Strait of Hormuz: Implications for Mongolia Beyond Rising Oil Prices
Mar 25, 2026
Namkhaidorj B.
The Strait of Hormuz remains one of the most critical arteries of the global energy system, facilitating roughly a quarter of seaborne oil trade alongside significant volumes of liquefied natural gas and petrochemical products.
Recent military escalation involving Iran and Middle Eastern region as whole has raised the risk of disruption in this corridor, prompting immediate reactions in global commodity markets. Crude prices have already surged into triple-digit territory, with downstream impacts on gasoline and diesel prices globally.

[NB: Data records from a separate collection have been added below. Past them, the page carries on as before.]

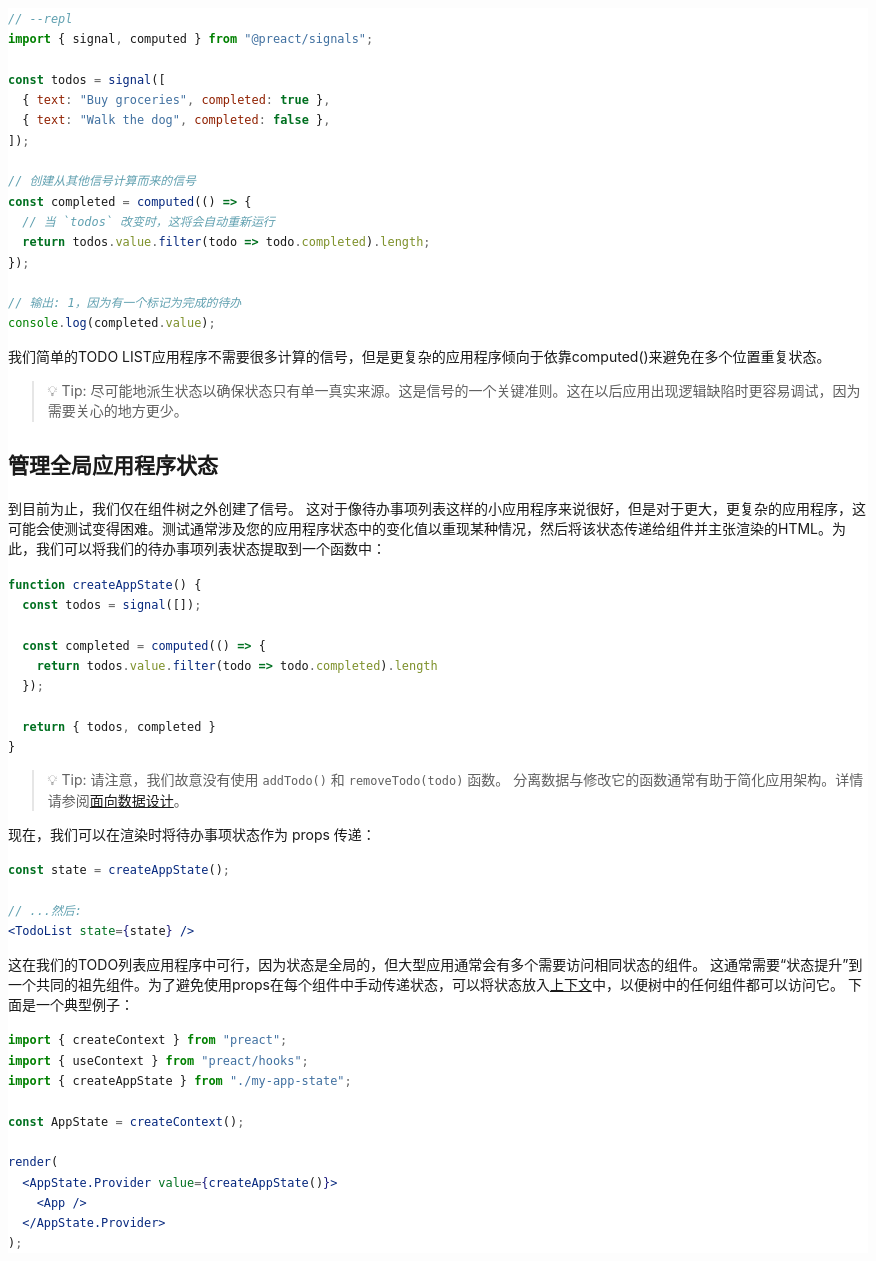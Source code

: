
 ```jsx
// --repl
import { signal, computed } from "@preact/signals";

const todos = signal([
  { text: "Buy groceries", completed: true },
  { text: "Walk the dog", completed: false },
]);

// 创建从其他信号计算而来的信号
const completed = computed(() => {
  // 当 `todos` 改变时，这将会自动重新运行
  return todos.value.filter(todo => todo.completed).length;
});

// 输出: 1，因为有一个标记为完成的待办
console.log(completed.value);
```

我们简单的TODO LIST应用程序不需要很多计算的信号，但是更复杂的应用程序倾向于依靠computed()来避免在多个位置重复状态。

> :bulb: Tip: 尽可能地派生状态以确保状态只有单一真实来源。这是信号的一个关键准则。这在以后应用出现逻辑缺陷时更容易调试，因为需要关心的地方更少。

## 管理全局应用程序状态

到目前为止，我们仅在组件树之外创建了信号。 这对于像待办事项列表这样的小应用程序来说很好，但是对于更大，更复杂的应用程序，这可能会使测试变得困难。测试通常涉及您的应用程序状态中的变化值以重现某种情况，然后将该状态传递给组件并主张渲染的HTML。为此，我们可以将我们的待办事项列表状态提取到一个函数中：

```jsx
function createAppState() {
  const todos = signal([]);

  const completed = computed(() => {
    return todos.value.filter(todo => todo.completed).length
  });

  return { todos, completed }
}
```

> :bulb: Tip: 请注意，我们故意没有使用 `addTodo()` 和 `removeTodo(todo)` 函数。 分离数据与修改它的函数通常有助于简化应用架构。详情请参阅[面向数据设计](https://en.wikipedia.org/wiki/data-oriented_design)。

现在，我们可以在渲染时将待办事项状态作为 props 传递：

```jsx
const state = createAppState();

// ...然后:
<TodoList state={state} />
```

这在我们的TODO列表应用程序中可行，因为状态是全局的，但大型应用通常会有多个需要访问相同状态的组件。 这通常需要“状态提升”到一个共同的祖先组件。为了避免使用props在每个组件中手动传递状态，可以将状态放入[上下文](/guide/v10/context)中，以便树中的任何组件都可以访问它。 下面是一个典型例子：

```jsx
import { createContext } from "preact";
import { useContext } from "preact/hooks";
import { createAppState } from "./my-app-state";

const AppState = createContext();

render(
  <AppState.Provider value={createAppState()}>
    <App />
  </AppState.Provider>
);

```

For Mongolia, the first-order effect is already acknowledged at the policy level. The Ministry of Economic Development has signaled an expected rise in domestic fuel prices in the coming months. However, this represents only the most visible layer of impact.
Imported Inflation via Regional Supply Chains
Mongolia’s structural reliance on imports, primarily from China and Russia creates indirect but potent exposure to global logistics shocks.

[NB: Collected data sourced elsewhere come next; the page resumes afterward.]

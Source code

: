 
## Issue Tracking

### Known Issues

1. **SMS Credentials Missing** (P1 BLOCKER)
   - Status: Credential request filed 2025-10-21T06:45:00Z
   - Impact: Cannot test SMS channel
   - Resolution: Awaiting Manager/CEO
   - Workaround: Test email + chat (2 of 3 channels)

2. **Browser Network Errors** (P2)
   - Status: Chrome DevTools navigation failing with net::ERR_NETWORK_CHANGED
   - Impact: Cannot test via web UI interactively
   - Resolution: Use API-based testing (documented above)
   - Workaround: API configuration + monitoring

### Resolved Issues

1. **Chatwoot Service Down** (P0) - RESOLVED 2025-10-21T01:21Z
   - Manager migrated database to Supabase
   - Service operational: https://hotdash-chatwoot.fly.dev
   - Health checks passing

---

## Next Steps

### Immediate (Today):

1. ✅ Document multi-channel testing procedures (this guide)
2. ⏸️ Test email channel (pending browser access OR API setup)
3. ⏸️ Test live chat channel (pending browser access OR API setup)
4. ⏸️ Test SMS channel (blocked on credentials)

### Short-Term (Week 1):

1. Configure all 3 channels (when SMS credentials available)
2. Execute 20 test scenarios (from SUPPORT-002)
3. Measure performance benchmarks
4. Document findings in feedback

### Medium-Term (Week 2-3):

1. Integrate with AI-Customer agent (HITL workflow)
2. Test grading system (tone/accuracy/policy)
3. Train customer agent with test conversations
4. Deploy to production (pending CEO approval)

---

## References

Even without direct reliance on Middle Eastern energy flows, disruptions in the Strait translate into:
- Higher bunker fuel costs for shipping
- Rising freight and container rates
- Increased maritime insurance premiums
These cost pressures cascade through regional supply chains, ultimately increasing the landed cost of consumer goods in Mongolia. The result is a broad-based inflationary impulse, particularly in food, construction materials, and imported consumer products.
Fertilizer Shock: A Less Visible but Critical Risk
Beyond energy, the emerging fertilizer crisis presents a more structurally significant risk.
Russia, the world’s largest producer of ammonium nitrate (accounting for ~47% of global output and ~37% of exports), has announced a temporary suspension of exports from March 21 to April 21 to secure domestic supply during its planting season.
This decision compounds existing global supply constraints driven by:
- Export restrictions from China
- Persistently high natural gas prices limiting European nitrogen production
- Potential disruption of fertilizer shipments through the Strait of Hormuz
Fertilizer costs—already accounting for 20–30% of agricultural production expenses globally—are rising sharply. Prices for urea, a key nitrogen fertilizer, have increased materially year-on-year, with further upside risk.
For Mongolia, fertilizer disruption has a non-obvious but critical industrial linkage.
Ammonium nitrate is not only an agricultural input — it is a core component in industrial explosives used in mining operations. Mongolia’s mining sector, which underpins export revenues and fiscal stability, is heavily dependent on imported ammonium nitrate, predominantly sourced from Russia.
Rising prices or supply disruptions therefore potentially could translate into:
- Higher operating costs for mining companies
- Potential delays in extraction activities
- Margin compression across the sector
This creates a feedback loop into Mongolia’s macroeconomy, given the sector’s outsized contribution to GDP, exports, and fiscal revenues.
Structural Vulnerability to External Shocks
Recent developments reinforce the urgency of strengthening value chain independence in strategically critical sectors — particularly mining, which anchors Mongolia’s economic stability. The current shock has exposed vulnerabilities not only in energy dependence but also in upstream inputs such as explosives and fertilizers.
Going forward, Mongolia must move beyond its traditional extractive model and prioritize the development of domestic production capabilities across adjacent and supporting industries. Building localized supply chains for critical inputs will not only reduce external dependency but also enhance operational resilience, stabilize costs, and capture greater value within the economy.